Reputation: 2350
I have got the complete path of files in a list like this:
a = ['home/robert/Documents/Workspace/datafile.xlsx', 'home/robert/Documents/Workspace/datafile2.xls', 'home/robert/Documents/Workspace/datafile3.xlsx']
what I want is to get just the file NAMES without their extensions, like:
b = ['datafile', 'datafile2', 'datafile3']
What I have tried is:
xfn = re.compile(r'(\.xls)+')
for name in a:
fp, fb = os.path.split(fp)
ofn = xfn.sub('', name)
b.append(ofn)
But it results in:
b = ['datafilex', 'datafile2', 'datafile3x']
Upvotes: 12
Views: 19566
Reputation: 1496
This is a repeat of: How to get the filename without the extension from a path in Python?
https://docs.python.org/3/library/os.path.html
In python 3 pathlib "The pathlib module offers high-level path objects." so,
>>> from pathlib import Path
>>> p = Path("/a/b/c.txt")
>>> print(p.with_suffix(''))
\a\b\c
>>> print(p.stem)
c
Upvotes: 1
Reputation: 523184
The regex you've used is wrong. (\.xls)+
matches strings of the form .xls
, .xls.xls
, etc. This is why there is a remaining x
in the .xlsx
items. What you want is \.xls.*
, i.e. a .xls
followed by zero or more of any characters.
You don't really need to use regex.

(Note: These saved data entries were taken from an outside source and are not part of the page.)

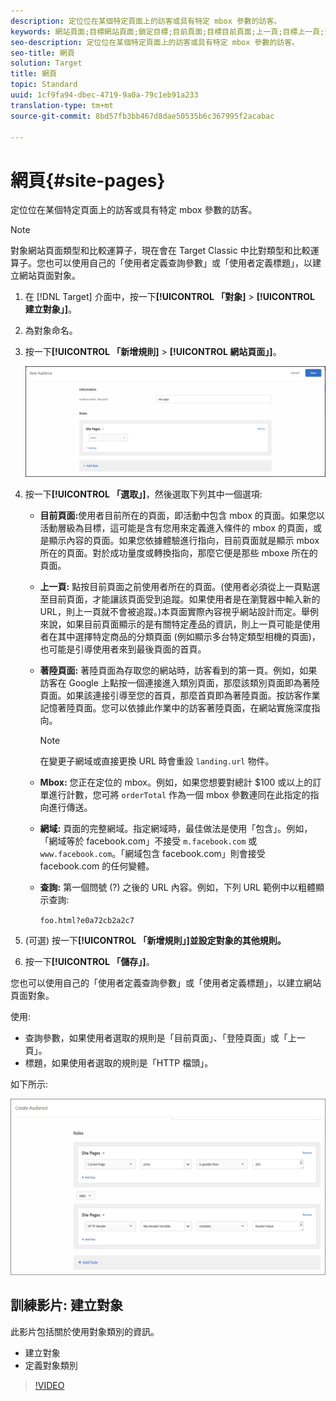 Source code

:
 ```yaml
---
description: 定位位在某個特定頁面上的訪客或具有特定 mbox 參數的訪客。
keywords: 網站頁面;目標網站頁面;鎖定目標;目前頁面;目標目前頁面;上一頁;目標上一頁;登陸頁面;目標登陸頁面;mbox;目標 mbox
seo-description: 定位位在某個特定頁面上的訪客或具有特定 mbox 參數的訪客。
seo-title: 網頁
solution: Target
title: 網頁
topic: Standard
uuid: 1cf9fa94-dbec-4719-9a0a-79c1eb91a233
translation-type: tm+mt
source-git-commit: 8bd57fb3bb467d8dae50535b6c367995f2acabac

---
```



# 網頁{#site-pages}

定位位在某個特定頁面上的訪客或具有特定 mbox 參數的訪客。

>[!NOTE]
>
>對象網站頁面類型和比較運算子，現在會在 Target Classic 中比對類型和比較運算子。您也可以使用自己的「使用者定義查詢參數」或「使用者定義標題」，以建立網站頁面對象。

1. 在 [!DNL Target] 介面中，按一下&#x200B;**[!UICONTROL 「對象]** &gt; **[!UICONTROL 建立對象」]**。
1. 為對象命名。
1. 按一下&#x200B;**[!UICONTROL 「新增規則]** &gt; **[!UICONTROL 網站頁面」]**。

   ![網站頁面對象](assets/target_site_pages.png)

1. 按一下&#x200B;**[!UICONTROL 「選取」]**，然後選取下列其中一個選項:

   * **目前頁面:**&#x200B;使用者目前所在的頁面，即活動中包含 mbox 的頁面。如果您以活動層級為目標，這可能是含有您用來定義進入條件的 mbox 的頁面，或是顯示內容的頁面。如果您依據體驗進行指向，目前頁面就是顯示 mbox 所在的頁面。對於成功量度或轉換指向，那麼它便是那些 mboxe 所在的頁面。
   * **上一頁:** 點按目前頁面之前使用者所在的頁面。(使用者必須從上一頁點選至目前頁面，才能讓該頁面受到追蹤。如果使用者是在瀏覽器中輸入新的 URL，則上一頁就不會被追蹤。)本頁面實際內容視乎網站設計而定。舉例來說，如果目前頁面顯示的是有關特定產品的資訊，則上一頁可能是使用者在其中選擇特定商品的分類頁面 (例如顯示多台特定類型相機的頁面)，也可能是引導使用者來到最後頁面的首頁。
   * **著陸頁面:** 著陸頁面為存取您的網站時，訪客看到的第一頁。例如，如果訪客在 Google 上點按一個連接進入類別頁面，那麼該類別頁面即為著陸頁面。如果該連接引導至您的首頁，那麼首頁即為著陸頁面。按訪客作業記憶著陸頁面。您可以依據此作業中的訪客著陸頁面，在網站實施深度指向。

      >[!NOTE]
      >
      >在變更子網域或直接更換 URL 時會重設 `landing.url` 物件。

   * **Mbox:** 您正在定位的 mbox。例如，如果您想要對總計 $100 或以上的訂單進行計數，您可將 `orderTotal` 作為一個 mbox 參數連同在此指定的指向進行傳送。
   * **網域:** 頁面的完整網域。指定網域時，最佳做法是使用「包含」。例如，「網域等於 facebook.com」不接受 `m.facebook.com` 或 `www.facebook.com`。「網域包含 facebook.com」則會接受 facebook.com 的任何變體。
   * **查詢:** 第一個問號 (?) 之後的 URL 內容。例如，下列 URL 範例中以粗體顯示查詢:

      `foo.html?e0a72cb2a2c7`

1. (可選) 按一下&#x200B;**[!UICONTROL 「新增規則」]並設定對象的其他規則。**
1. 按一下&#x200B;**[!UICONTROL 「儲存」]**。

您也可以使用自己的「使用者定義查詢參數」或「使用者定義標題」，以建立網站頁面對象。

使用:

* 查詢參數，如果使用者選取的規則是「目前頁面」、「登陸頁面」或「上一頁」。
* 標題，如果使用者選取的規則是「HTTP 檔頭」。

如下所示:

![](assets/site_pages.png)

## 訓練影片: 建立對象

此影片包括關於使用對象類別的資訊。

* 建立對象
* 定義對象類別

>[!VIDEO](https://video.tv.adobe.com/v/17392?captions=chi_hant)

There are specialized methods in os.path that deals with this: basename and splitext.
>>> import os.path
>>> os.path.basename('home/robert/Documents/Workspace/datafile.xlsx')
'datafile.xlsx'
>>> os.path.splitext(os.path.basename('home/robert/Documents/Workspace/datafile.xlsx'))[0]
'datafile'
so, assuming you don't really care about the .xls
/.xlsx
suffix, your code can be as simple as:
>>> a = ['home/robert/Documents/Workspace/datafile.xlsx', 'home/robert/Documents/Workspace/datafile2.xls', 'home/robert/Documents/Workspace/datafile3.xlsx']
>>> [os.path.splitext(os.path.basename(fn))[0] for fn in a]
['datafile', 'datafile2', 'datafile3']
(also note the list comprehension.)
Upvotes: 27
Reputation: 32949
Why not just use the split
method?
def get_filename(path):
""" Gets a filename (without extension) from a provided path """
filename = path.split('/')[-1].split('.')[0]
return filename
>>> path = '/home/robert/Documents/Workspace/datafile.xlsx'
>>> filename = get_filename(path)
>>> filename
'datafile'
Upvotes: 0
Reputation: 77251
Oneliner:
>>> filename = 'file.ext'
>>> '.'.join(filename.split('.')[:-1]) if '.' in filename else filename
'file'
Upvotes: 4